Are you what Barbara Sher describes as a scanner?
If so, know that I mean no offense by what I’m about to say in this post. I think being a scanner sounds pretty neat.
But I identify more with what Sher calls a diver, and by design, what I have to teach and model — nichification, ruling your realm, upping your addictability factor, honing in on your right people, ruthlessly editing your brand platform until it’s the strongest, most gorgeous, and most natural expression of you — tends to be more diver-oriented.
And so I think, that by nature, I’m probably not the best creative pro to support scanner-types in the way that works for them. Divers, on the other hand, love me — and the feeling is mutual.
Here’s what Sher herself says about Scanners versus Divers:
“Well, specialists aren’t Scanners, obviously. If you’re someone who is happy being completely absorbed by one field, I’ve labeled you a Diver. Some clear examples of Divers are professional musicians, scientists, mathematicians, professional chess players, athletes, business owners, and financiers. These people may ‘relax’ with a hobby, but they’re rarely passionate about anything but their field.”
There are three things I’m madly passionate about in my life: entrepreneurship, writing, and health/fitness.
But I usually don’t toggle between them well. I don’t fly over the garden of them and seed them all regularly, watering each patch in its turn. Nope.
When my business life is thriving {like right now}, my creative writing {fiction, poetry, essays} isn’t getting its due time. And my health and fitness piece? Totally off the radar for now.

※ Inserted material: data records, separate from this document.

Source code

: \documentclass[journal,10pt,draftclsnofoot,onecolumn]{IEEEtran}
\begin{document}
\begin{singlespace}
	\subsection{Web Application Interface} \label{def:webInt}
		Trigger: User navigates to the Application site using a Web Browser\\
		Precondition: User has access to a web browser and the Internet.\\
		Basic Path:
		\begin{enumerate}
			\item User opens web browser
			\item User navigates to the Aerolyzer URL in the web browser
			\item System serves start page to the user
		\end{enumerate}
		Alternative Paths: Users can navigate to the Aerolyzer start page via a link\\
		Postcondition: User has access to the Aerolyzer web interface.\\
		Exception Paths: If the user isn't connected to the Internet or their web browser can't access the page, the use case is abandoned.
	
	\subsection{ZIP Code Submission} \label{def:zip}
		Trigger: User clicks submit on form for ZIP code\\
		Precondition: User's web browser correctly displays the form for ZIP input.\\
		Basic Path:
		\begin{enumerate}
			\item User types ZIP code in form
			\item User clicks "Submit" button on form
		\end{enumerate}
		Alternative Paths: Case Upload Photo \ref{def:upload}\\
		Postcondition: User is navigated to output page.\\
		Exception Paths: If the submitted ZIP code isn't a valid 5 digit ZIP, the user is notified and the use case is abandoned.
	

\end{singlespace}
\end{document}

Whenever I decide to get off my izzy, clean up my eating, and start working out like a fitness pro competition aspirant, my business focus tends to sliiiiide.

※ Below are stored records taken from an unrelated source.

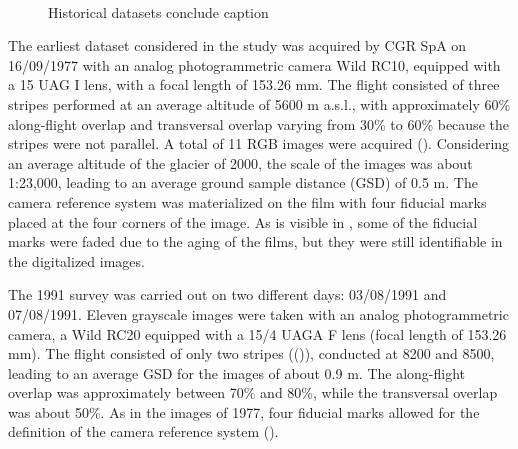 \begin{figure}
     \\
    \caption{Historical datasets {\color{red} conclude caption}}
    \label{fig:2:datasets_historical}
\end{figure}

The earliest dataset considered in the study was acquired by CGR SpA on 16/09/1977
with an analog photogrammetric camera Wild RC10, equipped with a 15 UAG I lens, with
a focal length of 153.26 mm. The flight consisted of three stripes performed at an average
altitude of 5600 m a.s.l., with approximately 60\% along-flight overlap and transversal
overlap varying from 30\% to 60\% because the stripes were not parallel. A total of 11 RGB
images were acquired (). 
Considering an average altitude of the glacier of \SI{2000}{\masl}, the scale of the images
was about 1:23,000, leading to an average ground
sample distance (GSD) of 0.5 m. The camera reference system was materialized on the film
with four fiducial marks placed at the four corners of the image. As is visible in ,
some of the fiducial marks were faded due to the aging of the films, but they were still
identifiable in the digitalized images.

The 1991 survey was carried out on two different days: 03/08/1991 and 07/08/1991.
Eleven grayscale images were taken with an analog photogrammetric camera, a Wild RC20
equipped with a 15/4 UAGA F lens (focal length of 153.26 mm). The flight consisted of only
two stripes (()), conducted at \SI{8200}{\masl} and \SI{8500}{\masl}, leading to an average
GSD for the images of about 0.9 m. The along-flight overlap was approximately between
70\% and 80\%, while the transversal overlap was about 50\%. As in the images of 1977, four
fiducial marks allowed for the definition of the camera reference system ().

Balance has never been my strong suit. Whatever I’m into, I’m really into. And nothing else feels as important.
I’m not incredibly attracted to the balance doctrine, either. Every time I’ve tried to balance, I feel like I’m working against my natural rhythms. So I chase flow and intensity instead.
The Abby Kerr Ink doctrine is about going deep, but it’s about intentionally pursuing that which feels most natural to you and developing your business model, unique point of view, and brand platform around that.

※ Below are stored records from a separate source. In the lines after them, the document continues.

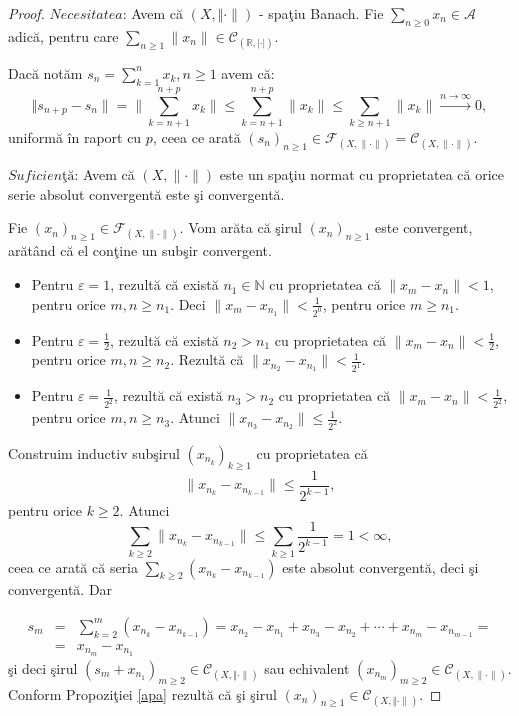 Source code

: \documentclass[ a4paper, 12pt]{report}
\theoremstyle{definition}
\theoremstyle{remark}
\numberwithin{equation}{section}
\begin{document}
\begin{proof}
$\textit{Necesitatea:}$
Avem c\u a  $(X, \Vert \cdot \rVert)$ - spa\c tiu Banach. Fie $\sum\limits_{n \geq 0} x_n \in \mathcal{A}$ adic\u a, pentru care $\sum\limits_{n \geq 1} \lVert x_n \rVert \in \mathcal{C}_{(\mathbb{R},\lvert \cdot \rvert)}$.

Dac\u a not\u am $s_n = \sum\limits_{k=1}^{n} x_k, n \geq 1$ avem c\u a:
$$ \Vert s_{n+p} - s_n \rVert =\lVert \sum\limits_{k=n+1}^{n+p} x_k \rVert
\leq  \sum\limits_{k=n+1}^{n+p} \lVert x_k \rVert \leq \sum\limits_{k \geq n+1} \lVert x_k \rVert \stackrel{n \rightarrow \infty}{\longrightarrow}0,$$ uniform\u a \^in raport cu $p$, ceea ce arat\u a $(s_n)_{n \geq 1} \in \mathcal{F}_{(X,\lVert \cdot \rVert)} = \mathcal{C}_{(X, \lVert  \cdot\rVert)}.$

$\textit{Suficien\c t\u a:}$ Avem c\u a $(X,\lVert \cdot \rVert)$ este un spa\c tiu normat cu proprietatea c\u a  orice serie absolut convergent\u a este \c si convergent\u a.

Fie $(x_n)_{n \geq 1} \in \mathcal{F}_{(X, \lVert \cdot \rVert)}.$ Vom ar\u ata c\u a \c sirul $(x_n)_{n \geq 1}$ este convergent, ar\u at\^and c\u a el con\c tine un sub\c sir convergent.
\begin{itemize}
\item Pentru $\varepsilon\!=\!1$, rezult\u a c\u a exist\u a $n_1 \in \mathbb{N}$ cu proprietatea c\u a $\lVert x_m - x_n \rVert < 1,$ pentru orice $m,n \geq n_1$. Deci $\lVert x_m-x_{n_1}\rVert<\frac{1}{2^0}$, pentru orice  $m \geq n_1$.
\item Pentru $\varepsilon\!\!=\!\!\frac{1}{2}$,  rezult\u a c\u a exist\u a $n_2 > n_1$ cu proprietatea c\u a $\lVert x_m - x_n \rVert < \frac{1}{2}$, pentru orice $m,n \geq n_2$. Rezult\u a c\u  a $\lVert x_{n_2}-x_{n_1}\rVert<\frac{1}{2^1}$.
\item Pentru $\varepsilon\!\!=\!\!\frac{1}{2^2}$,  rezult\u a c\u a exist\u a $n_3\!\!>\!\!n_2$ cu proprietatea c\u a $\lVert x_m - x_n \rVert < \frac{1}{2^2},$ pentru orice $m,n \geq n_3$. Atunci $\lVert x_{n_3}-x_{n_2}\rVert \leq \frac{1}{2^2}$.
\end{itemize}
Construim inductiv sub\c sirul $(x_{n_k})_{k \geq 1}$ cu proprietatea c\u a
$$ \lVert x_{n_k} - x_{n_{k-1}} \rVert \leq \frac{1}{2^{k-1}},$$ pentru orice $k \geq 2$. Atunci
$$\sum\limits_{k \geq 2} \lVert x_{n_k} - x_{n_{k-1}} \rVert \leq \sum\limits_{k \geq 1}\frac{1}{2^{k-1}} = 1 < \infty,$$ ceea ce arat\u a c\u a seria
$\sum\limits_{k \geq 2} (x_{n_k} - x_{n_{k-1}})$ este absolut convergent\u a, deci \c si convergent\u a. Dar

\begin{eqnarray*}
s_m &=& \sum\limits_{k=2}^{m}(x_{n_k}-x_{n_{k-1}}) = x_{n_2}-x_{n_1}+x_{n_3}-x_{n_2}+ \cdots+x_{n_m}-x_{n_{m-1}}= \\
&=&x_{n_m}-x_{n_1}
\end{eqnarray*}
\c si deci \c sirul
$(s_m + x_{n_1})_{m \geq 2} \in \mathcal{C}_{(X, \Vert \cdot \rVert)}$ sau echivalent  $(x_{n_m})_{m \geq 2} \in \mathcal{C}_{(X, \lVert \cdot \rVert)}$. Conform Propozi\c tiei \ref{apa} rezult\u a c\u a \c si \c sirul  $(x_n)_{n \geq 1} \in \mathcal{C}_{(X, \Vert \cdot \rVert)}$.
\end{proof}
\end{document}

‘Natural’ to you may mean building your business around the material that lets you work from a point of flow and intensity {as it does to me}. Or it may mean building your business around what appeals to you as gentle, fun, and easy. I’m not judging your work habits or preferred creative state of mind. But I think you should seek the place where, as Danielle LaPorte says, you feel the way you want to feel in your biz life.
This is one of those ‘right people’ moments where I’m calling you out. If you know this is you, everything in you will rise up and say yes to the next thing I’m saying.
Choice is power. Refusing to choose {as Barbara Sher terms it} is a fluttery way to be in the world.
I love a client who loves to make decisions. To do your strongest work in the world, you don’t have to just ‘pick something.’ But you do have to pick you.
And this is the reason I believe my right person is more of a diver than a scanner. If I’m talking to you, grab your swimming cap. Because you and I are about to go in the deep end.
Scanners, divers, one and all: how does your focus-obsessed OR your refuse-to-choose mentality shape the way you experience yourself in your own entrepreneurial life?